* STORED DATA
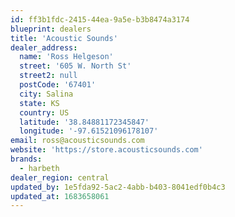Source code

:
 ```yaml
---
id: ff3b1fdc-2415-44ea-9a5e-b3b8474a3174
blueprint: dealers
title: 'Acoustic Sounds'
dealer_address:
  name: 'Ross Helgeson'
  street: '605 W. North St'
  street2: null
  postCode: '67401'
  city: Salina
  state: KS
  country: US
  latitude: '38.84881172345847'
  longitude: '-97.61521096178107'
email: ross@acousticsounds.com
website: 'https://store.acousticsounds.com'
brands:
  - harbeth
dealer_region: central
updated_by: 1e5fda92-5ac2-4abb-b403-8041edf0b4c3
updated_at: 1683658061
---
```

==

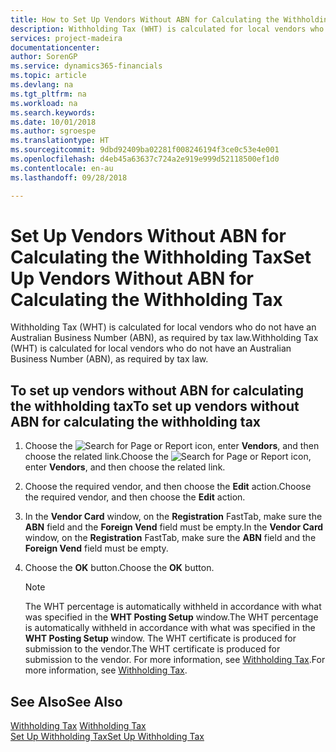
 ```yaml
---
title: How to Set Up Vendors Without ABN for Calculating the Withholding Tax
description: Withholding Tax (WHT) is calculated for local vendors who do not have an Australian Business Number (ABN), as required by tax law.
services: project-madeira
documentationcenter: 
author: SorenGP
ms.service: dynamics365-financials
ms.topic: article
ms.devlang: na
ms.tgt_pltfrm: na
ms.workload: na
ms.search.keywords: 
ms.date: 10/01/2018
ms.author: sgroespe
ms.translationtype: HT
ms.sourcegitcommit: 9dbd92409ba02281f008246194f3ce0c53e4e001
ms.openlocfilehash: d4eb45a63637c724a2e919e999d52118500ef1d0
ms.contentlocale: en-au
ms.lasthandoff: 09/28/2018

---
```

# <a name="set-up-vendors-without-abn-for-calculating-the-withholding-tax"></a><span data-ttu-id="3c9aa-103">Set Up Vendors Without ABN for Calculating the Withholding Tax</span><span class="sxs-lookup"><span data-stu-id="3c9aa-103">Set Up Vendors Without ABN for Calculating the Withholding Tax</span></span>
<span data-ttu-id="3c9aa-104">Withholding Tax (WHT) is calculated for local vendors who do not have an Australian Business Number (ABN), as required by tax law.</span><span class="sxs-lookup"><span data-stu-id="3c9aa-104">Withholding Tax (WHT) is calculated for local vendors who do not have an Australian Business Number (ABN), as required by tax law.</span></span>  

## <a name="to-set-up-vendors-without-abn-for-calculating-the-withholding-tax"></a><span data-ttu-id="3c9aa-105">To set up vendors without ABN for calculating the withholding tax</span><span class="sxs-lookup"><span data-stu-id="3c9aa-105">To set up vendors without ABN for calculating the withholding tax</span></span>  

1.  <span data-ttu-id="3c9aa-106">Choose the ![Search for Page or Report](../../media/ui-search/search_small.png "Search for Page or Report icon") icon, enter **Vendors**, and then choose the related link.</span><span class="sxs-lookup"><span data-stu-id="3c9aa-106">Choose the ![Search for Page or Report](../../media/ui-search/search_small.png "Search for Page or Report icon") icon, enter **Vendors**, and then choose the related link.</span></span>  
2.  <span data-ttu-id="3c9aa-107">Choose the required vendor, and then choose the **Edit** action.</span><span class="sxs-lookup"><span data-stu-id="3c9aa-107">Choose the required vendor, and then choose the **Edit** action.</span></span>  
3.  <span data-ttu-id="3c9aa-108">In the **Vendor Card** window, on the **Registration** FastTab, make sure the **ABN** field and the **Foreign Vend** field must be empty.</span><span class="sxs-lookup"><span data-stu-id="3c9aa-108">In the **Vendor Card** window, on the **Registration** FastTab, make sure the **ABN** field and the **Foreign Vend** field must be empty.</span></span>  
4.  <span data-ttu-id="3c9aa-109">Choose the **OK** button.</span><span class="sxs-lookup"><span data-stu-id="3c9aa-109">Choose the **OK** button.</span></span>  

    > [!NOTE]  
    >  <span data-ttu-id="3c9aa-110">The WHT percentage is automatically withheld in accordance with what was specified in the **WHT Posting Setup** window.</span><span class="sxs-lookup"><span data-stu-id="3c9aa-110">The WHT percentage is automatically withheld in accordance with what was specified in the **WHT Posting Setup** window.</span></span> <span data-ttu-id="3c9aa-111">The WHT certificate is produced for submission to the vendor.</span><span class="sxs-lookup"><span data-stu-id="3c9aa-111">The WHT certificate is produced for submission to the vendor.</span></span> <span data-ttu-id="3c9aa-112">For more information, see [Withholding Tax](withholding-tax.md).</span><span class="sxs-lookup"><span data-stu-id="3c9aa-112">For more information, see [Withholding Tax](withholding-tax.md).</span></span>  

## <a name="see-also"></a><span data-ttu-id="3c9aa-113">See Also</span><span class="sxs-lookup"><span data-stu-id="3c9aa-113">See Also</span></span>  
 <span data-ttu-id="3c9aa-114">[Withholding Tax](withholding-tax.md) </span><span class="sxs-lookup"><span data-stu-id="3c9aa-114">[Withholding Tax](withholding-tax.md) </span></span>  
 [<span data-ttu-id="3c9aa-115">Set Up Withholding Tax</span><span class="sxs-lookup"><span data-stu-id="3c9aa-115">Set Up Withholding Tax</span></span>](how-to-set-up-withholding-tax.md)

* EXERCISE DESCRIPTION
In the material above, find every line with the word "calculated" and show it.

* YOUR SOLUTION
description: Withholding Tax (WHT) is calculated for local vendors who do not have an Australian Business Number (ABN), as required by tax law.
<span data-ttu-id="3c9aa-104">Withholding Tax (WHT) is calculated for local vendors who do not have an Australian Business Number (ABN), as required by tax law.</span><span class="sxs-lookup"><span data-stu-id="3c9aa-104">Withholding Tax (WHT) is calculated for local vendors who do not have an Australian Business Number (ABN), as required by tax law.</span></span>  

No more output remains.